How a Palestine Tourism Poster, Designed by a Jewish Artist in the 1930s, Took On New Meaning

Franz Krausz, 1936; published by the Tourist Development Association of Palestine. 

The Palestine Poster Project Archives (PPPA)

In 1936, an Austrian Jew named Franz Krausz created this stylized view of Jerusalem’s Old City. Krausz, who fled Europe during Hitler’s rise, designed a variety of posters for Zionist groups encouraging Jewish immigration to the Holy Land. This one is particularly arresting:​ the ancient, low-slung city rendered in a warm-hued Mediterranean palette​, crowned by the Dome of the Rock​.

After the 1948 founding of Israel, ​most Israeli Jews quit referring to ​the land between the Jordan and the Mediterranean as ​”Palestine​.​” The poster was more or less ​forgotten for decades. A​t the height of the Oslo peace process in the 1990s, however, ​a Tel Aviv graphic designer and activist named David Tartakover reprinted Krausz’s image. It w​as “a gesture of hope” for coexistence, according to Dan Walsh, the founder and curator of the Palestine Poster Project Archives.

As Oslo soured and the second Intifada broke out, Palestinians began ​repurposing​ the poster​. The onetime Jewish recruiting pitch became an affirmation of Palestinian rights, hanging in coffee shops and government buildings all over East Jerusalem and the occupied territories. At times, the poster’s provenance led to confusion. “[M]any Palestinians and others have assumed or asserted that this poster could not have been made by a Zionist or Israeli both because it features the word ‘Palestine’ and the detailed image of the Dome of the Rock,” Walsh writes. “But both assumptions would be wrong.”

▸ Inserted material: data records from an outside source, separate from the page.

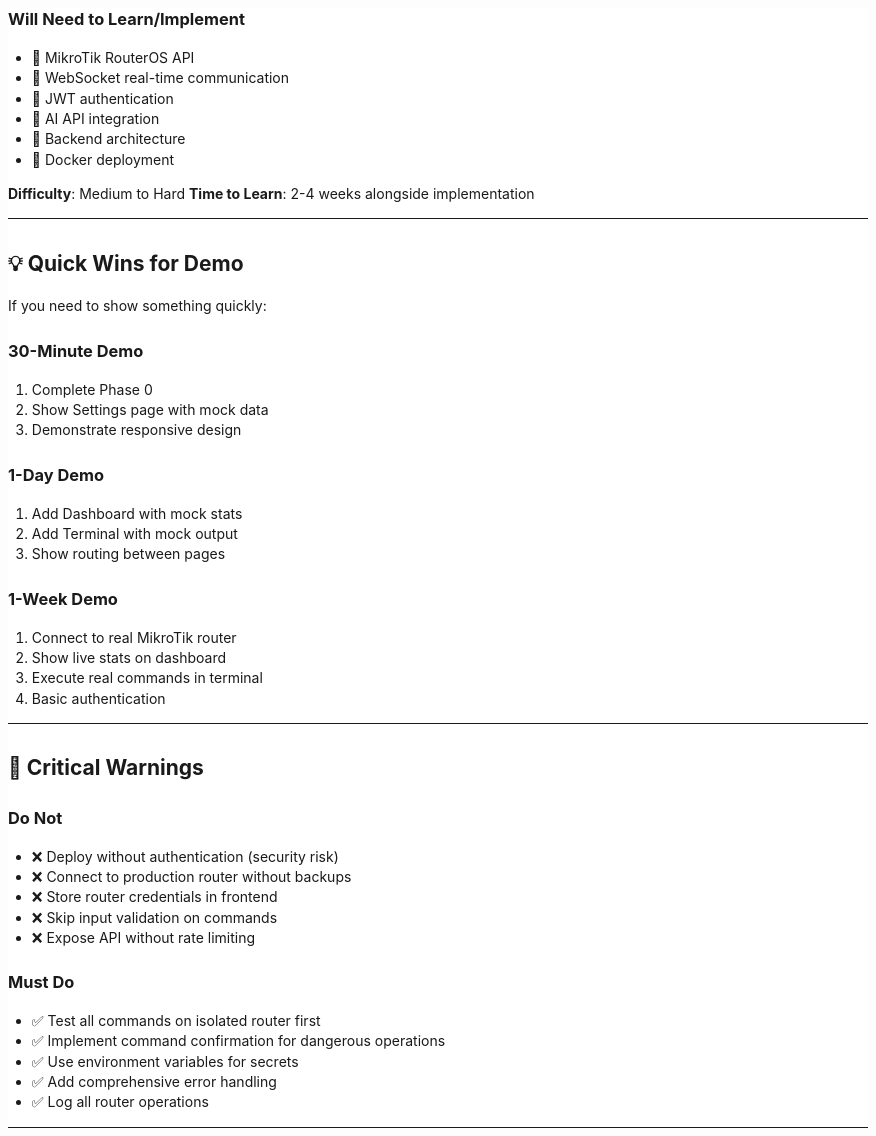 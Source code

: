 ### Will Need to Learn/Implement
- 🔄 MikroTik RouterOS API
- 🔄 WebSocket real-time communication
- 🔄 JWT authentication
- 🔄 AI API integration
- 🔄 Backend architecture
- 🔄 Docker deployment

**Difficulty**: Medium to Hard
**Time to Learn**: 2-4 weeks alongside implementation

---

## 💡 Quick Wins for Demo

If you need to show something quickly:

### 30-Minute Demo
1. Complete Phase 0
2. Show Settings page with mock data
3. Demonstrate responsive design

### 1-Day Demo
1. Add Dashboard with mock stats
2. Add Terminal with mock output
3. Show routing between pages

### 1-Week Demo
1. Connect to real MikroTik router
2. Show live stats on dashboard
3. Execute real commands in terminal
4. Basic authentication

---

## 🚨 Critical Warnings

### Do Not
- ❌ Deploy without authentication (security risk)
- ❌ Connect to production router without backups
- ❌ Store router credentials in frontend
- ❌ Skip input validation on commands
- ❌ Expose API without rate limiting

### Must Do
- ✅ Test all commands on isolated router first
- ✅ Implement command confirmation for dangerous operations
- ✅ Use environment variables for secrets
- ✅ Add comprehensive error handling
- ✅ Log all router operations

---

​The poster has remained a symbol of Palestinian resistance over the intervening years, its usage changing in accordance with events on the ground. In a 2009 reinterpretation by Ramallah-based artist Amer Shomali, the separation wall between East Jerusalem and the West Bank blots out the view of the Old City; last year, the collective ABCNT added Israeli fighter jets on a bombing run. With violence again on the rise, there are likely to ​be more versions of this iconic image, tweaked for the times.